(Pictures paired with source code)
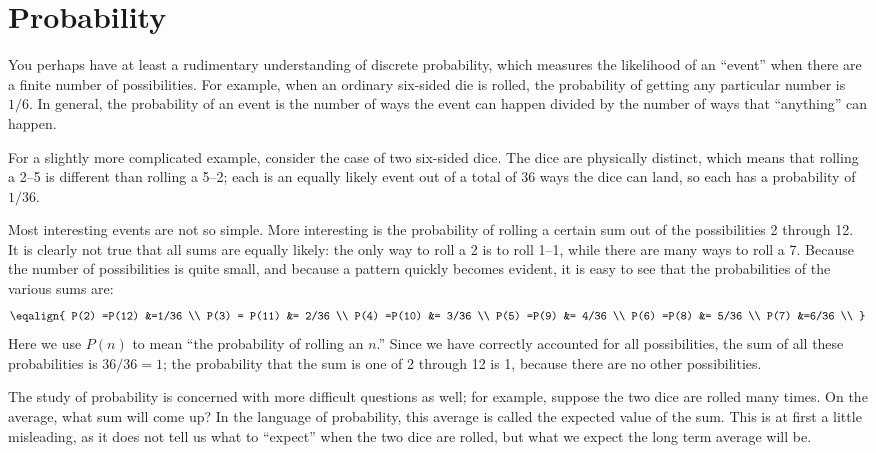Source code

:\section{Probability}{}{}
\label{sec:probability}
\nobreak
You perhaps have at least a rudimentary understanding of
{\dfont discrete probability}, which
measures the likelihood of an ``event'' when there are a finite number
of possibilities. For example, when an ordinary six-sided die is
rolled, the probability of getting any particular number is $1/6$. In
general, the probability of an event is the number of ways the event
can happen divided by the number of ways that ``anything'' can happen.

For a slightly more complicated example, consider the case of two
six-sided dice. The dice are physically distinct, which means that
rolling a 2--5 is different than rolling a 5--2; each is an equally
likely event out of a total of 36 ways the dice can land, so each has
a probability of $1/36$.

Most interesting events are not so simple. More interesting is the
probability of rolling a certain sum out of the possibilities 2
through 12. It is clearly not true that all sums are equally likely:
the only way to roll a 2 is to roll 1--1, while there are many ways to
roll a 7. Because the number of possibilities is quite small, and
because a pattern quickly becomes evident, it is easy to see that the
probabilities of the various sums are:
$$\eqalign{
  P(2) =P(12)  &=1/36 \\  
  P(3) = P(11) &= 2/36 \\
  P(4) =P(10)  &= 3/36 \\
  P(5) =P(9)   &= 4/36 \\
  P(6) =P(8)   &= 5/36 \\
  P(7)         &=6/36 \\
}$$
Here we use $P(n)$ to mean ``the probability of rolling an $n$.''
Since we have correctly accounted for all possibilities, the sum of
all these probabilities is $36/36=1$; the probability that the sum is
one of 2 through 12 is 1, because there are no other possibilities.

The study of probability is concerned with more difficult questions as
well; for example, suppose the two dice are rolled many times. On the
average, what sum will come up? In the language of probability, this
average is called the {\dfont expected value\/}
of the sum. This is at first a little misleading, as it does not tell
us what to ``expect'' when the two dice are rolled, but what we expect
the long term average will be.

**Exercise prompt**
Start at the line with "of the sum.". Give that line and every line after it again, word for word, through the last line above.

**Written answer**
of the sum. This is at first a little misleading, as it does not tell
us what to ``expect'' when the two dice are rolled, but what we expect
the long term average will be.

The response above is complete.